The call comes ahead of the next round of International Maritime Organisation (IMO) meetings in December.
According to the Pacific high ambition coalition on shipping, led by the Marshall Islands, the industry must drastically cut its greenhouse gas emissions to align with the Paris Agreement temperature target of keeping global warming within 1.5 degrees Celsius.
“When you look seriously at the science, when you begin to ask what the future of efficient and effective shipping looks like in a 2-degree, in a 3-degree world, when you look at the mounting evidence of the climate emergency, I have to ask if we have gone hard enough?” Marshall Islands Ambassador to South Korea, Albon Ishoda said.
International shipping accounts for almost 90 percent of world trade and is responsible for roughly three percent of greenhouse gas emissions. According to IMO’s own projections, the industry must cut its emissions by half by 2050 to meaningfully contribute towards action on climate change.
However, on its current trajectory, it is way off the mark as the sector’s reliance on dirty fossil fuels means its emissions could be 30 percent higher than they were in 2008.
Ishoda, who is also Marshall Islands ambassador at the IMO, said the Pacific wants all sectors to do all that is possible to cut their emissions.
“Shipping is no exception; its status as a global transporter of most trade does not give it a free pass,” he said.

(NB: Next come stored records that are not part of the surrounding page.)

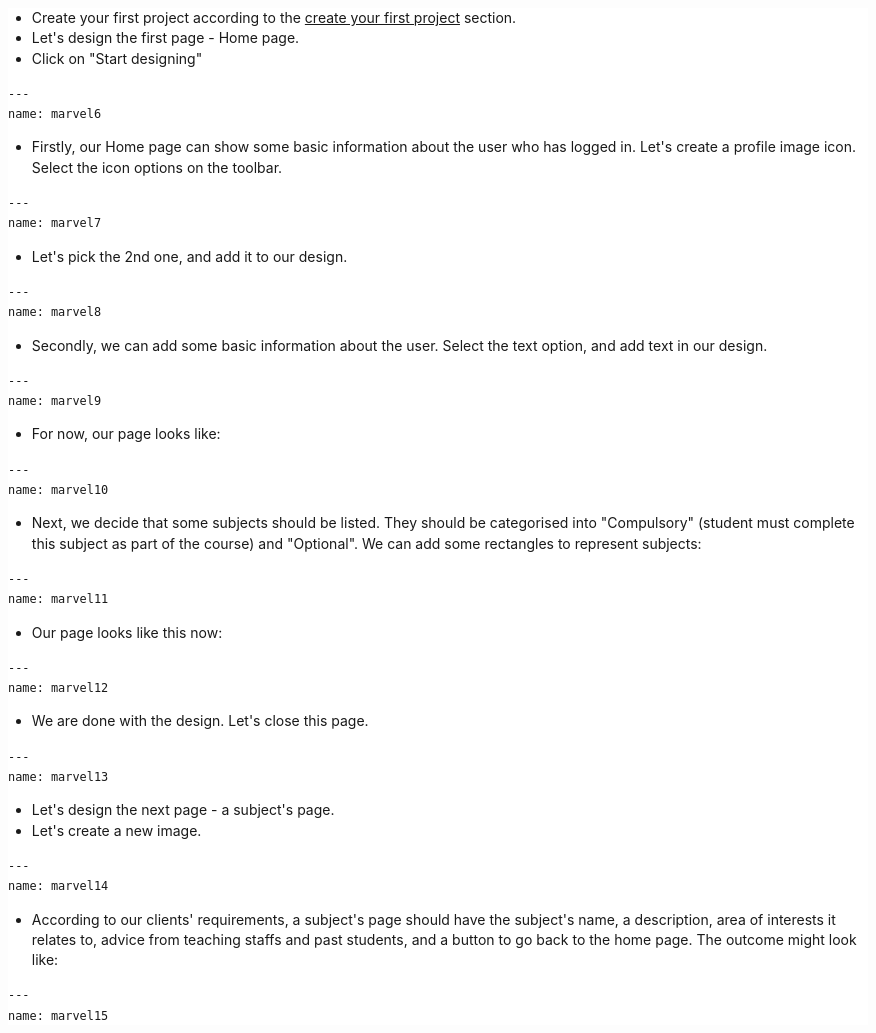 - Create your first project according to the [create your first project](#create-your-first-project) section.
- Let's design the first page - Home page. 
- Click on "Start designing"
```{figure} resources/marvel6.jpg
---
name: marvel6
```
- Firstly, our Home page can show some basic information about the user who has logged in. Let's create a profile 
image icon. Select the icon options on the toolbar.
```{figure} resources/marvel7.jpg
---
name: marvel7
```
- Let's pick the 2nd one, and add it to our design.
```{figure} resources/marvel8.jpg
---
name: marvel8
```
- Secondly, we can add some basic information about the user. Select the text option, and add text in our design.  
```{figure} resources/marvel9.jpg
---
name: marvel9
```
- For now, our page looks like:
```{figure} resources/marvel10.jpg
---
name: marvel10
```
- Next, we decide that some subjects should be listed.  They should be categorised into "Compulsory" (student 
must complete this subject as part of the course) and "Optional". We can add some rectangles to represent subjects:
```{figure} resources/marvel11.jpg
---
name: marvel11
```
- Our page looks like this now:
```{figure} resources/marvel12.jpg
---
name: marvel12
```
- We are done with the design. Let's close this page.
```{figure} resources/marvel13.jpg
---
name: marvel13
```
- Let's design the next page - a subject's page.
- Let's create a new image.
```{figure} resources/marvel14.jpg
---
name: marvel14
```
- According to our clients' requirements, a subject's page should have the subject's name, a description, area of 
interests it relates to, advice from teaching staffs and past students, and a button to go back to the home page. 
The outcome might look like:
```{figure} resources/marvel15.jpg
---
name: marvel15
```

In 2018, the IMO adopted an initial strategy to decarbonise shipping and phase out greenhouse gas emissions emissions as soon as possible. That strategy is under review and is being discussed, and will be revised and expected to be agreed to next year.

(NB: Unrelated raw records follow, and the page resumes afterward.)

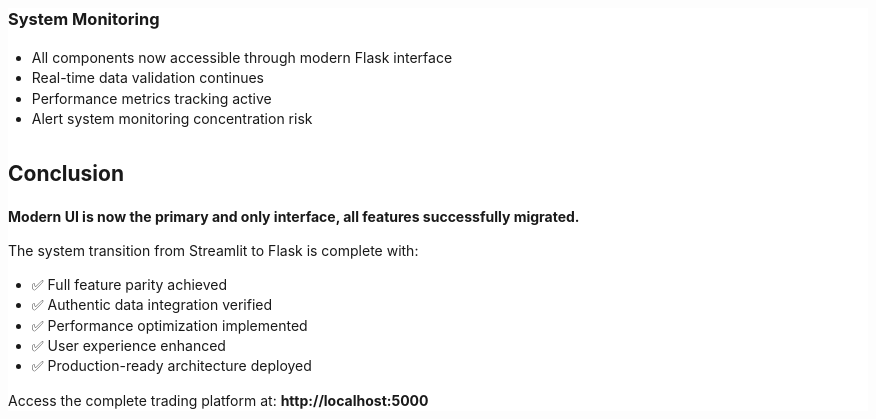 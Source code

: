 ### System Monitoring
- All components now accessible through modern Flask interface
- Real-time data validation continues
- Performance metrics tracking active
- Alert system monitoring concentration risk

## Conclusion

**Modern UI is now the primary and only interface, all features successfully migrated.**

The system transition from Streamlit to Flask is complete with:
- ✅ Full feature parity achieved
- ✅ Authentic data integration verified
- ✅ Performance optimization implemented
- ✅ User experience enhanced
- ✅ Production-ready architecture deployed

Access the complete trading platform at: **http://localhost:5000** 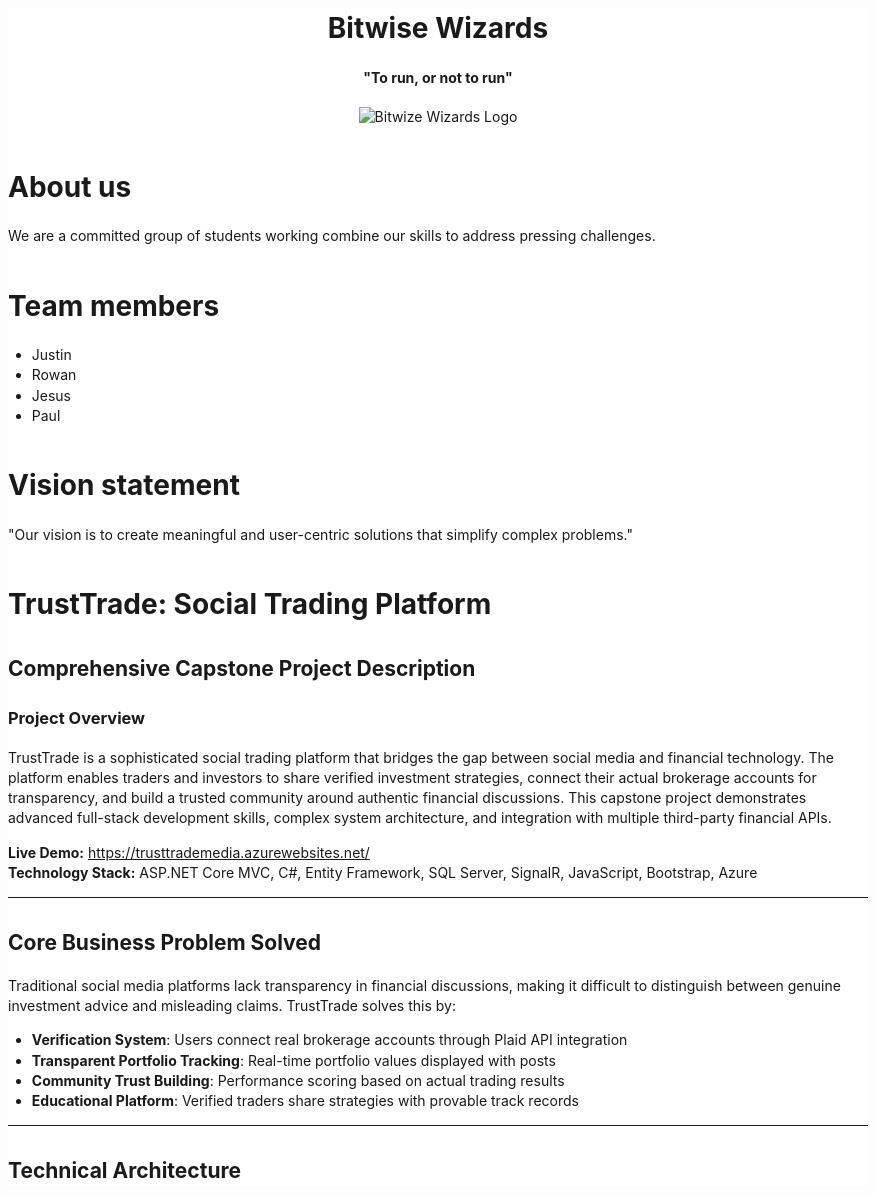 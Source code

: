 <h1 align="center">Bitwise Wizards</h1>
<h4 align="center">"To run, or not to run"</h4>
<p align="center">
    <img src="team/Logo.png" alt="Bitwize Wizards Logo" width="200">
</p>

# About us
We are a committed group of students working combine our skills to address pressing challenges.

# Team members
- Justin
- Rowan
- Jesus
- Paul

# Vision statement
"Our vision is to create meaningful and user-centric solutions that simplify complex problems."

# TrustTrade: Social Trading Platform
## Comprehensive Capstone Project Description

### Project Overview
TrustTrade is a sophisticated social trading platform that bridges the gap between social media and financial technology. The platform enables traders and investors to share verified investment strategies, connect their actual brokerage accounts for transparency, and build a trusted community around authentic financial discussions. This capstone project demonstrates advanced full-stack development skills, complex system architecture, and integration with multiple third-party financial APIs.

**Live Demo:** https://trusttrademedia.azurewebsites.net/   
**Technology Stack:** ASP.NET Core MVC, C#, Entity Framework, SQL Server, SignalR, JavaScript, Bootstrap, Azure

---

## Core Business Problem Solved
Traditional social media platforms lack transparency in financial discussions, making it difficult to distinguish between genuine investment advice and misleading claims. TrustTrade solves this by:
- **Verification System**: Users connect real brokerage accounts through Plaid API integration
- **Transparent Portfolio Tracking**: Real-time portfolio values displayed with posts
- **Community Trust Building**: Performance scoring based on actual trading results
- **Educational Platform**: Verified traders share strategies with provable track records

---

## Technical Architecture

Vibrant shipping industry in a hot world is ‘fantasy’
For the Pacific bloc at IMO, this new blueprint must include an “increased level of ambition with full decarbonisation by 2050, a basket of measures to address the price differential with next generation fuels that include a fuel levy starting at $US100/ton CO2, and followed by a fuel standard.”
The heavy lifting for the shipping sector needs to be done by 2040 to stay compatible with a 1.5 degrees agenda, Ishoda said.
He said this would involve fuels and technologies not yet on the market, or a 1.5-degree transition that bigger economies would not agree with, or “some countries, like mine, will likely pay a higher price”.
“But none of that changes the facts. A vibrant, profitable, efficient, and effective shipping industry in a 3-degree world is a fantasy,” Ishoda said.
“My country, like the climate vulnerable nations in the world, needs us to stay under 1.5 degrees to survive. So does shipping.”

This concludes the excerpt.